▶ Task objective:
Copy each line of the data beneath in which the word "start" appears.

Source records
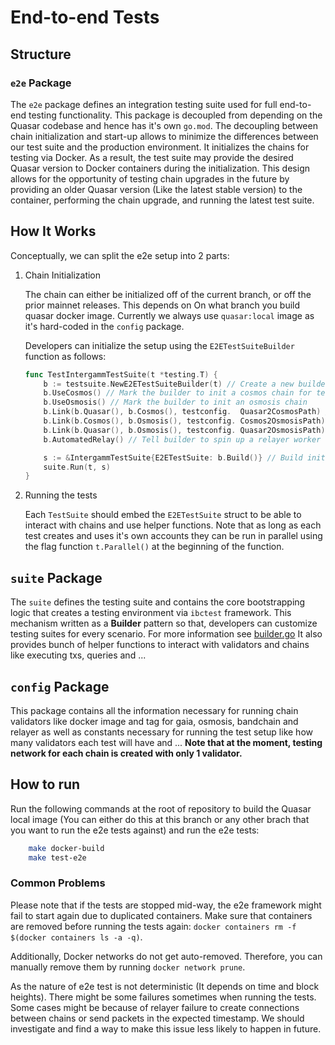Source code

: # End-to-end Tests

## Structure

### `e2e` Package

The `e2e` package defines an integration testing suite used for full
end-to-end testing functionality. This package is decoupled from
depending on the Quasar codebase and hence has it's own `go.mod`. The decoupling between chain initialization and start-up allows to
minimize the differences between our test suite and the production
environment.
It initializes the chains for testing via Docker. As a result, the test suite may provide the desired
Quasar version to Docker containers during the initialization. This
design allows for the opportunity of testing chain upgrades in the
future by providing an older Quasar version (Like the latest stable version) to the container,
performing the chain upgrade, and running the latest test suite.

## How It Works

Conceptually, we can split the e2e setup into 2 parts:

1. Chain Initialization

    The chain can either be initialized off of the current branch, or off the prior mainnet releases. This depends on
    On what branch you build quasar docker image. Currently we always use `quasar:local` image as it's hard-coded
    in the `config` package.

    Developers can initialize the setup using the `E2ETestSuiteBuilder` function as follows:

    ```go
    func TestIntergammTestSuite(t *testing.T) {
	    b := testsuite.NewE2ETestSuiteBuilder(t) // Create a new builder for every suite
	    b.UseCosmos() // Mark the builder to init a cosmos chain for test
	    b.UseOsmosis() // Mark the builder to init an osmosis chain
	    b.Link(b.Quasar(), b.Cosmos(), testconfig.  Quasar2CosmosPath) // Create IBC connection between quasar and cosmos chains
	    b.Link(b.Cosmos(), b.Osmosis(), testconfig. Cosmos2OsmosisPath) // Create IBC connection between cosmos and osmosis chains
	    b.Link(b.Quasar(), b.Osmosis(), testconfig. Quasar2OsmosisPath) // Create IBC connection between quasar and osmosis chains
	    b.AutomatedRelay() // Tell builder to spin up a relayer worker to automatically relay packets instead of doing it manually in tests
    
	    s := &IntergammTestSuite{E2ETestSuite: b.Build()} // Build initializes all the chains, ibc connections and relayer then returns an E2ETestSuite
	    suite.Run(t, s) 
    }
    ```

2. Running the tests

    Each `TestSuite` should embed the `E2ETestSuite` struct to be able to interact with chains and use helper functions. Note that as long as each test creates and uses it's own accounts they can be run in parallel using the flag function `t.Parallel()` at the beginning of the function.

## `suite` Package

The `suite` defines the testing suite and contains the
core bootstrapping logic that creates a testing environment via `ibctest` framework. This mechanism written as a **Builder** pattern so that, developers can customize testing suites for every scenario. For more information see [builder.go](suite/builder.go)
It also provides bunch of helper functions to interact with validators and chains like executing txs, queries and ...

## `config` Package

This package contains all the information necessary for running chain validators like docker image and tag for gaia, osmosis, bandchain and relayer as well as constants necessary for running the test setup like how many validators each test will have and ...
**Note that at the moment, testing network for each chain is created with only 1 validator.**

## How to run

Run the following commands at the root of repository to build the Quasar local image 
(You can either do this at this branch or any other brach that you want to run the e2e tests against)
and run the e2e tests:
```sh
    make docker-build
    make test-e2e
```

### Common Problems

Please note that if the tests are stopped mid-way, the e2e framework might fail to start again due to duplicated containers. Make sure that
containers are removed before running the tests again: `docker containers rm -f $(docker containers ls -a -q)`.

Additionally, Docker networks do not get auto-removed. Therefore, you can manually remove them by running `docker network prune`.

As the nature of e2e test is not deterministic (It depends on time and block heights). There might be some failures sometimes when running the tests. Some cases might be because of relayer failure to create connections between chains or send packets in the expected timestamp. We should investigate and find a way to make this issue less likely to happen in future.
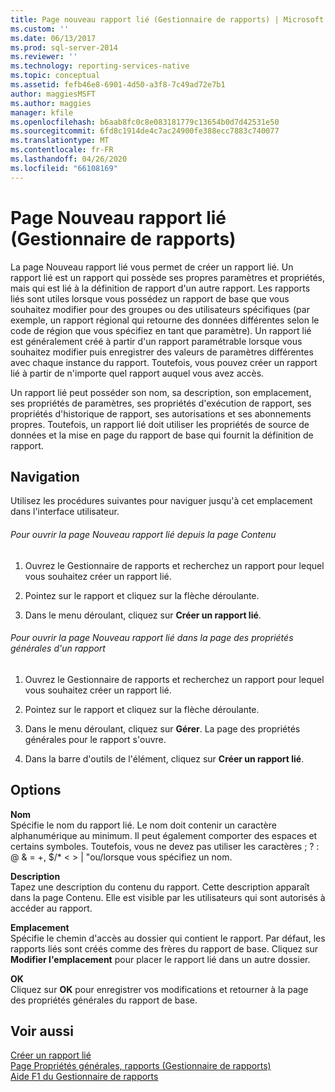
 ```yaml
---
title: Page nouveau rapport lié (Gestionnaire de rapports) | Microsoft Docs
ms.custom: ''
ms.date: 06/13/2017
ms.prod: sql-server-2014
ms.reviewer: ''
ms.technology: reporting-services-native
ms.topic: conceptual
ms.assetid: fefb46e8-6901-4d50-a3f8-7c49ad72e7b1
author: maggiesMSFT
ms.author: maggies
manager: kfile
ms.openlocfilehash: b6aab8fc0c8e083181779c13654b0d7d42531e50
ms.sourcegitcommit: 6fd8c1914de4c7ac24900fe388ecc7883c740077
ms.translationtype: MT
ms.contentlocale: fr-FR
ms.lasthandoff: 04/26/2020
ms.locfileid: "66108169"
---
```

# <a name="new-linked-report-page-report-manager"></a>Page Nouveau rapport lié (Gestionnaire de rapports)
  La page Nouveau rapport lié vous permet de créer un rapport lié. Un rapport lié est un rapport qui possède ses propres paramètres et propriétés, mais qui est lié à la définition de rapport d'un autre rapport. Les rapports liés sont utiles lorsque vous possédez un rapport de base que vous souhaitez modifier pour des groupes ou des utilisateurs spécifiques (par exemple, un rapport régional qui retourne des données différentes selon le code de région que vous spécifiez en tant que paramètre). Un rapport lié est généralement créé à partir d'un rapport paramétrable lorsque vous souhaitez modifier puis enregistrer des valeurs de paramètres différentes avec chaque instance du rapport. Toutefois, vous pouvez créer un rapport lié à partir de n'importe quel rapport auquel vous avez accès.  
  
 Un rapport lié peut posséder son nom, sa description, son emplacement, ses propriétés de paramètres, ses propriétés d'exécution de rapport, ses propriétés d'historique de rapport, ses autorisations et ses abonnements propres. Toutefois, un rapport lié doit utiliser les propriétés de source de données et la mise en page du rapport de base qui fournit la définition de rapport.  
  
## <a name="navigation"></a>Navigation  
 Utilisez les procédures suivantes pour naviguer jusqu'à cet emplacement dans l'interface utilisateur.  
  
###### <a name="to-open-the-new-linked-report-page-from-the-contents-page"></a>Pour ouvrir la page Nouveau rapport lié depuis la page Contenu  
  
1.  Ouvrez le Gestionnaire de rapports et recherchez un rapport pour lequel vous souhaitez créer un rapport lié.  
  
2.  Pointez sur le rapport et cliquez sur la flèche déroulante.  
  
3.  Dans le menu déroulant, cliquez sur **Créer un rapport lié**.  
  
###### <a name="to-open-the-new-linked-report-page-from-the-general-properties-page-of-a-report"></a>Pour ouvrir la page Nouveau rapport lié dans la page des propriétés générales d'un rapport  
  
1.  Ouvrez le Gestionnaire de rapports et recherchez un rapport pour lequel vous souhaitez créer un rapport lié.  
  
2.  Pointez sur le rapport et cliquez sur la flèche déroulante.  
  
3.  Dans le menu déroulant, cliquez sur **Gérer**. La page des propriétés générales pour le rapport s'ouvre.  
  
4.  Dans la barre d'outils de l'élément, cliquez sur **Créer un rapport lié**.  
  
## <a name="options"></a>Options  
 **Nom**  
 Spécifie le nom du rapport lié. Le nom doit contenir un caractère alphanumérique au minimum. Il peut également comporter des espaces et certains symboles. Toutefois, vous ne devez pas utiliser les caractères ; ? : \@ & = +, $/* \< > | "ou/lorsque vous spécifiez un nom.  
  
 **Description**  
 Tapez une description du contenu du rapport. Cette description apparaît dans la page Contenu. Elle est visible par les utilisateurs qui sont autorisés à accéder au rapport.  
  
 **Emplacement**  
 Spécifie le chemin d'accès au dossier qui contient le rapport. Par défaut, les rapports liés sont créés comme des frères du rapport de base. Cliquez sur **Modifier l'emplacement** pour placer le rapport lié dans un autre dossier.  
  
 **OK**  
 Cliquez sur **OK** pour enregistrer vos modifications et retourner à la page des propriétés générales du rapport de base.  
  
## <a name="see-also"></a>Voir aussi  
 [Créer un rapport lié](reports/create-a-linked-report.md)   
 [Page Propriétés générales, rapports &#40;Gestionnaire de rapports&#41;](../../2014/reporting-services/general-properties-page-reports-report-manager.md)   
 [Aide F1 du Gestionnaire de rapports](../../2014/reporting-services/report-manager-f1-help.md)  
  
  
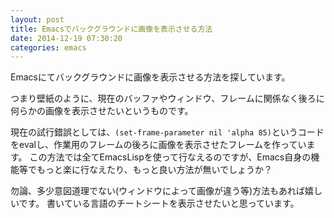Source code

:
 ```yaml
---
layout: post
title: Emacsでバックグラウンドに画像を表示させる方法
date: 2014-12-19 07:30:20
categories: emacs
---
```

<!-- {% raw %} -->
<p>Emacsにてバックグラウンドに画像を表示させる方法を探しています。</p>

<p>つまり壁紙のように、現在のバッファやウィンドウ、フレームに関係なく後ろに何らかの画像を表示させたいというものです。</p>

<p>現在の試行錯誤としては、<code>(set-frame-parameter nil 'alpha 85)</code>というコードをevalし、作業用のフレームの後ろに画像を表示させたフレームを作っています。
この方法では全てEmacsLispを使って行なえるのですが、Emacs自身の機能等でもっと楽に行なえたり、もっと良い方法が無いでしょうか？</p>

<p>勿論、多少意図道理でない(ウィンドウによって画像が違う等)方法もあれば嬉しいです。
書いている言語のチートシートを表示させたいと思っています。</p>
<!-- {% endraw %} -->
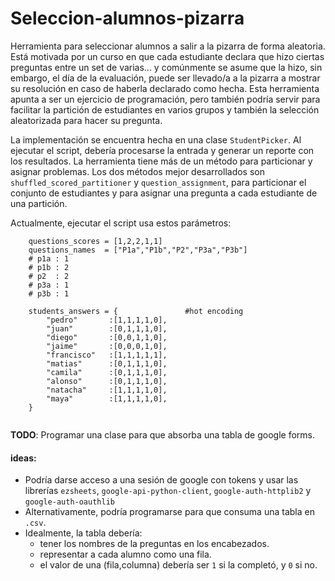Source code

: # Seleccion-alumnos-pizarra

Herramienta para seleccionar alumnos a salir a la pizarra de forma aleatoria.
Está motivada por un curso en que cada estudiante declara que hizo ciertas preguntas entre un set de varias... y comúnmente se asume que la hizo, sin embargo, el día de la evaluación, puede ser llevado/a a la pizarra a mostrar su resolución en caso de haberla declarado como hecha.
Esta herramienta apunta a ser un ejercicio de programación, pero también podría servir para facilitar la partición de estudiantes en varios grupos y también la selección aleatorizada para hacer su pregunta.

La implementación se encuentra hecha en una clase `StudentPicker`.
Al ejecutar el script, debería procesarse la entrada y generar un reporte con los resultados.
La herramienta tiene más de un método para particionar y asignar problemas. Los dos métodos mejor desarrollados son
`shuffled_scored_partitioner` y `question_assignment`, para particionar el conjunto de estudiantes y para asignar una pregunta a cada estudiante de una partición.

Actualmente, ejecutar el script usa estos parámetros:
```
    questions_scores = [1,2,2,1,1]
    questions_names  = ["P1a","P1b","P2","P3a","P3b"]
    # p1a : 1
    # p1b : 2
    # p2  : 2
    # p3a : 1
    # p3b : 1

    students_answers = {               #hot encoding
        "pedro"       :[1,1,1,1,0],
        "juan"        :[0,1,1,1,0], 
        "diego"       :[0,0,1,1,0],
        "jaime"       :[0,0,0,1,0],
        "francisco"   :[1,1,1,1,1],
        "matias"      :[0,1,1,1,0],
        "camila"      :[0,1,1,1,0],
        "alonso"      :[0,1,1,1,0],
        "natacha"     :[1,1,1,1,0],
        "maya"        :[1,1,1,1,0],
    }
    
```



**TODO**: Programar una clase para que absorba una tabla de google forms.
#### ideas:
  - Podría darse acceso a una sesión de google con tokens y usar las librerías `ezsheets`, `google-api-python-client`, `google-auth-httplib2` y `google-auth-oauthlib`
  - Alternativamente, podría programarse para que consuma una tabla en `.csv`.
  - Idealmente, la tabla debería:
      - tener los nombres de la preguntas en los encabezados.
      - representar a cada alumno como una fila.
      - el valor de una (fila,columna) debería ser `1` si la completó, y `0` si no.
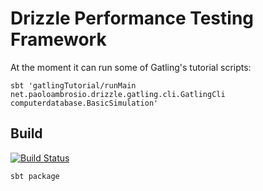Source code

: # Drizzle Performance Testing Framework

At the moment it can run some of Gatling's tutorial scripts:

```
sbt 'gatlingTutorial/runMain net.paoloambrosio.drizzle.gatling.cli.GatlingCli computerdatabase.BasicSimulation'
```

## Build

[![Build Status](https://api.travis-ci.org/paoloambrosio/drizzle.svg)](https://travis-ci.com/paoloambrosio/drizzle)

```
sbt package
```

▶ Answer section:
depending on the Quasar codebase and hence has it's own `go.mod`. The decoupling between chain initialization and start-up allows to
Please note that if the tests are stopped mid-way, the e2e framework might fail to start again due to duplicated containers. Make sure that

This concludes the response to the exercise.